MARQUE D’ACIER

La première chose que fit Ben ce matin-là fut de libérer Strabo du sort qu’il lui avait jeté grâce à la poussière d’Io. Il lui rendit sa liberté à la condition que le dragon ne chasserait plus à Vertemotte ni dans aucune partie habitée de la vallée, et qu’il ne s’en prendrait à aucun des sujets de Ben tant que celui-ci serait roi.

— La durée de votre règne à Landover n’est qu’une goutte d’eau dans l’océan de ma vie, Holiday, remarqua froidement le dragon, les yeux fermés.

— Dans ce cas, cette condition sera facile à accepter, rétorqua Ben.

— Les conditions posées par un humain ne sont jamais faciles à accepter, surtout lorsqu’il s’agit d’un humain aussi fourbe que vous.

— La flatterie ne te mènera nulle part, Strabo. Acceptes-tu, oui ou non ?

La gueule couverte d’écailles s’ouvrit largement sur des dents étincelantes.

— Vous courez toujours le risque que ma promesse n’ait aucune valeur : me l’extorquer par magie lui retire peut-être toute sincérité !

— Oui ou non ? soupira Ben.

Strabo poussa un sifflement venu de loin.

— Oui !

Il déploya ses ailes de cuir et tendit son long cou vers le ciel.

— N’importe quoi pour échapper à votre autorité ! Comprenez-moi bien, Holiday : les choses n’en resteront pas là entre nous. Un jour, on se retrouvera et vous paierez votre dette envers moi !

Il prit son essor dans un battement d’ailes, s’éleva jusqu’à la cime des arbres, s’inclina vers l’est et disparut dans le soleil levant. Ben le regarda partir, puis passa à autre chose.

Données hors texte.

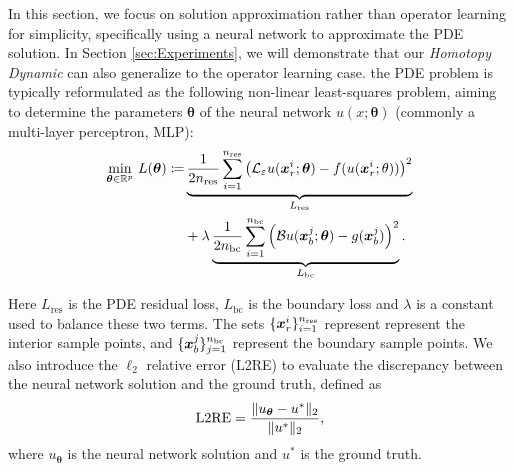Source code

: In this section, we focus on solution approximation rather than operator learning for simplicity, specifically using a neural network to approximate the PDE solution. In Section \ref{sec:Experiments}, we will demonstrate that our \textit{Homotopy Dynamic} can also generalize to the operator learning case.  the PDE problem is typically reformulated as the following non-linear least-squares problem, aiming to determine the parameters $\boldsymbol{\theta}$ of the neural network $u(x;{\boldsymbol{\theta}})$ (commonly a multi-layer perceptron, MLP):
\begin{align}
    \underset{\boldsymbol{\theta} \in \mathbb{R}^p}{\mbox{min}}~L(\boldsymbol{\theta}) \coloneqq  & \underbrace{\frac{1}{2n_\textup{res}}\sum_{i=1}^{n_\textup{res}}\left(\mathcal L_\varepsilon u(\boldsymbol{x}_r^i; \boldsymbol{\theta})-f(u(\boldsymbol{x}_r^i;\theta))\right)^2}_{L_{\text{res}}}\nonumber \\ &+\lambda\underbrace{\frac{1}{2n_{\textup{bc}}}\sum^{n_{\textup{bc}}}_{i=1}\left(\mathcal B u(\boldsymbol{x}_b^j;\boldsymbol{\theta})-g(\boldsymbol{x}_b^j)\right)^2}_{ L_{\text{bc}}}. \label{loss}
\end{align}

Here $L_{\text{res}}$ is the PDE residual loss, $ L_{\text{bc}}$ is the boundary loss and $\lambda$ is a constant used to balance these two terms. The sets $\{\boldsymbol{x}_r^i\}^{n_\textup{res}}_{i=1}$ represent  represent the interior sample points, and $\{\boldsymbol{x}^j_b\}^{n_{\textup{bc}}}_{j=1}$ represent  the boundary sample points. %
We also introduce the \(\ell_2\) relative error (L2RE) to evaluate the discrepancy between the neural network solution and the ground truth, defined as
\begin{align*}
    \mathrm{L2RE} = \frac{\|u_{\boldsymbol{\theta}} - u^{*}\|_2}{\|u^{*}\|_2},
\end{align*}where \(u_{\boldsymbol{\theta}}\) is the neural network solution and \(u^{*}\) is the ground truth.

Questor Thews ne comprenait pas. Il fut d’abord stupéfait, puis furieux, et enfin perplexe. À quoi pensait donc son roi ? Pourquoi relâcher ainsi Strabo ? Le dragon était un allié puissant, une arme que nul n’aurait osé affronter, un moyen infaillible de s’assurer la fidélité des sujets.

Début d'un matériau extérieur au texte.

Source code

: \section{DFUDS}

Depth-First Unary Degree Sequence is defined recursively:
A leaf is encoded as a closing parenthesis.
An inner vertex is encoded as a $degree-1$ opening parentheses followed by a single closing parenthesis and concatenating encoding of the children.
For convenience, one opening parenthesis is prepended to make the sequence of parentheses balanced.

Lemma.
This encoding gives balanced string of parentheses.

— Justement, expliqua Ben, c’est exactement pourquoi je ne le garde pas. J’en serais réduit à me servir de lui comme d’un bâton de gendarme. Les sujets du royaume me prêteraient serment, mais non par respect : par peur du dragon. Cela ne vaudrait rien. Et puis Strabo est une arme à double tranchant. Tôt ou tard, les effets de la poussière d’Io vont s’atténuer, et alors que ferai-je ? Il sera sur moi en un instant. Non, Questor, il vaut mieux le laisser aller dès maintenant et prendre les risques qui s’imposent.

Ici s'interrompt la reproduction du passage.